On July 17, 2015, a California Court of Appeal confirmed that denying service to a patron with a service animal can give rise to claims under either the Unruh Act (California Civil Code §§51, 52) or the Disabled Person Act (“DPA”) (California Civil Code §§54-55.3); and that such claims need not be brought exclusively under the DPA. 

In the case of Flowers v. Brinda Prasad (2015) 2015 DAR 8259, the plaintiff sued for Unruh Act violations based on the denial of service related to his service dog. The trial court granted summary judgment for some of the named defendants, under the theory that the plaintiff was required to bring the claim exclusively under the DPA, rather than the Unruh Act. In order speed up the appellate review—and in an interesting twist— the plaintiff then voluntarily dismissed the remaining defendants when they sought dismissal based on the court’s reasoning for granting the summary judgment. In reversing the trial court, the appellate court held that a plaintiff making a claim related to denial of service related to service animals was not required to rely exclusively on the DPA because the intent of the DPA was to provide for service animal-related claims to be made under both Acts.
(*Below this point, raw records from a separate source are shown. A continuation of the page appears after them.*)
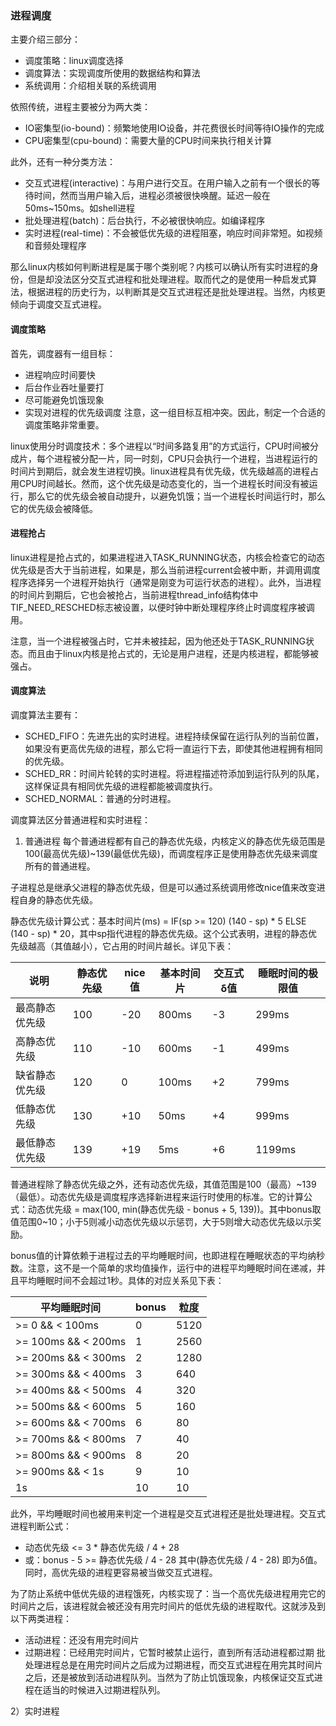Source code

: ### 进程调度
主要介绍三部分：
- 调度策略：linux调度选择
- 调度算法：实现调度所使用的数据结构和算法
- 系统调用：介绍相关联的系统调用

依照传统，进程主要被分为两大类：
- IO密集型(io-bound)：频繁地使用IO设备，并花费很长时间等待IO操作的完成
- CPU密集型(cpu-bound)：需要大量的CPU时间来执行相关计算

此外，还有一种分类方法：
- 交互式进程(interactive)：与用户进行交互。在用户输入之前有一个很长的等待时间，然而当用户输入后，进程必须被很快唤醒。延迟一般在50ms~150ms。如shell进程
- 批处理进程(batch)：后台执行，不必被很快响应。如编译程序
- 实时进程(real-time)：不会被低优先级的进程阻塞，响应时间非常短。如视频和音频处理程序

那么linux内核如何判断进程是属于哪个类别呢？内核可以确认所有实时进程的身份，但是却没法区分交互式进程和批处理进程。取而代之的是使用一种启发式算法，根据进程的历史行为，以判断其是交互式进程还是批处理进程。当然，内核更倾向于调度交互式进程。

#### 调度策略
首先，调度器有一组目标：
- 进程响应时间要快
- 后台作业吞吐量要打
- 尽可能避免饥饿现象
- 实现对进程的优先级调度
注意，这一组目标互相冲突。因此，制定一个合适的调度策略非常重要。

linux使用分时调度技术：多个进程以“时间多路复用”的方式运行，CPU时间被分成片，每个进程被分配一片，同一时刻，CPU只会执行一个进程，当进程运行的时间片到期后，就会发生进程切换。linux进程具有优先级，优先级越高的进程占用CPU时间越长。然而，这个优先级是动态变化的，当一个进程长时间没有被运行，那么它的优先级会被自动提升，以避免饥饿；当一个进程长时间运行时，那么它的优先级会被降低。

#### 进程抢占
linux进程是抢占式的，如果进程进入TASK_RUNNING状态，内核会检查它的动态优先级是否大于当前进程，如果是，那么当前进程current会被中断，并调用调度程序选择另一个进程开始执行（通常是刚变为可运行状态的进程）。此外，当进程的时间片到期后，它也会被抢占，当前进程thread_info结构体中TIF_NEED_RESCHED标志被设置，以便时钟中断处理程序终止时调度程序被调用。

注意，当一个进程被强占时，它并未被挂起，因为他还处于TASK_RUNNING状态。而且由于linux内核是抢占式的，无论是用户进程，还是内核进程，都能够被强占。

#### 调度算法
调度算法主要有：
- SCHED_FIFO：先进先出的实时进程。进程持续保留在运行队列的当前位置，如果没有更高优先级的进程，那么它将一直运行下去，即使其他进程拥有相同的优先级。
- SCHED_RR：时间片轮转的实时进程。将进程描述符添加到运行队列的队尾，这样保证具有相同优先级的进程都能被调度执行。
- SCHED_NORMAL：普通的分时进程。

调度算法区分普通进程和实时进程：
1) 普通进程
每个普通进程都有自己的静态优先级，内核定义的静态优先级范围是100(最高优先级)~139(最低优先级)，而调度程序正是使用静态优先级来调度所有的普通进程。

子进程总是继承父进程的静态优先级，但是可以通过系统调用修改nice值来改变进程自身的静态优先级。

静态优先级计算公式：基本时间片(ms) = IF(sp >= 120) (140 - sp) * 5 ELSE (140 - sp) * 20，其中sp指代进程的静态优先级。这个公式表明，进程的静态优先级越高（其值越小），它占用的时间片越长。详见下表：

说明 | 静态优先级 | nice值 | 基本时间片 | 交互式δ值 | 睡眠时间的极限值
--- | --------- | ------ | -------- | -------- | ---------------
最高静态优先级 | 100 | -20 | 800ms | -3 | 299ms
高静态优先级 | 110 | -10 | 600ms | -1 | 499ms
缺省静态优先级 | 120 | 0 | 100ms | +2 | 799ms
低静态优先级 | 130 | +10 | 50ms | +4 | 999ms
最低静态优先级 | 139 | +19 | 5ms | +6 | 1199ms

普通进程除了静态优先级之外，还有动态优先级，其值范围是100（最高）\~139（最低）。动态优先级是调度程序选择新进程来运行时使用的标准。它的计算公式：动态优先级 = max(100, min(静态优先级 - bonus + 5, 139))。其中bonus取值范围0\~10；小于5则减小动态优先级以示惩罚，大于5则增大动态优先级以示奖励。

bonus值的计算依赖于进程过去的平均睡眠时间，也即进程在睡眠状态的平均纳秒数。注意，这不是一个简单的求均值操作，运行中的进程平均睡眠时间在递减，并且平均睡眠时间不会超过1秒。具体的对应关系见下表：

平均睡眠时间 | bonus | 粒度
---------- | ------ | ----
\>= 0 && < 100ms | 0 | 5120
\>= 100ms && < 200ms | 1 | 2560
\>= 200ms && < 300ms | 2 | 1280
\>= 300ms && < 400ms | 3 | 640
\>= 400ms && < 500ms | 4 | 320
\>= 500ms && < 600ms | 5 | 160
\>= 600ms && < 700ms | 6 | 80
\>= 700ms && < 800ms | 7 | 40
\>= 800ms && < 900ms | 8 | 20
\>= 900ms && < 1s | 9 | 10
1s | 10 | 10

此外，平均睡眠时间也被用来判定一个进程是交互式进程还是批处理进程。交互式进程判断公式：
- 动态优先级 <= 3 * 静态优先级 / 4 + 28
- 或：bonus - 5 >= 静态优先级 / 4 - 28
其中(静态优先级 / 4 - 28) 即为δ值。同时，高优先级的进程更容易被当做交互式进程。

为了防止系统中低优先级的进程饿死，内核实现了：当一个高优先级进程用完它的时间片之后，该进程就会被还没有用完时间片的低优先级的进程取代。这就涉及到以下两类进程：
- 活动进程：还没有用完时间片
- 过期进程：已经用完时间片，它暂时被禁止运行，直到所有活动进程都过期
批处理进程总是在用完时间片之后成为过期进程，而交互式进程在用完其时间片之后，还是被放到活动进程队列。当然为了防止饥饿现象，内核保证交互式进程在适当的时候进入过期进程队列。

2）实时进程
The appellate court also rejected the defendants’ arguments that the plaintiff could not appeal from the voluntary dismissal because that dismissal was not so much voluntary, as it was based on the court having improperly granted summary judgement regarding the Unruh claims.

In making its decision, the appellate court relied on legislative history, showing that both Unruh and the DPA were made law in order to provide safeguards for the people the laws were enacted to protect. 

This article is not offered as, and should not be relied on as, legal advice. You should consult an attorney for advice in specific situations.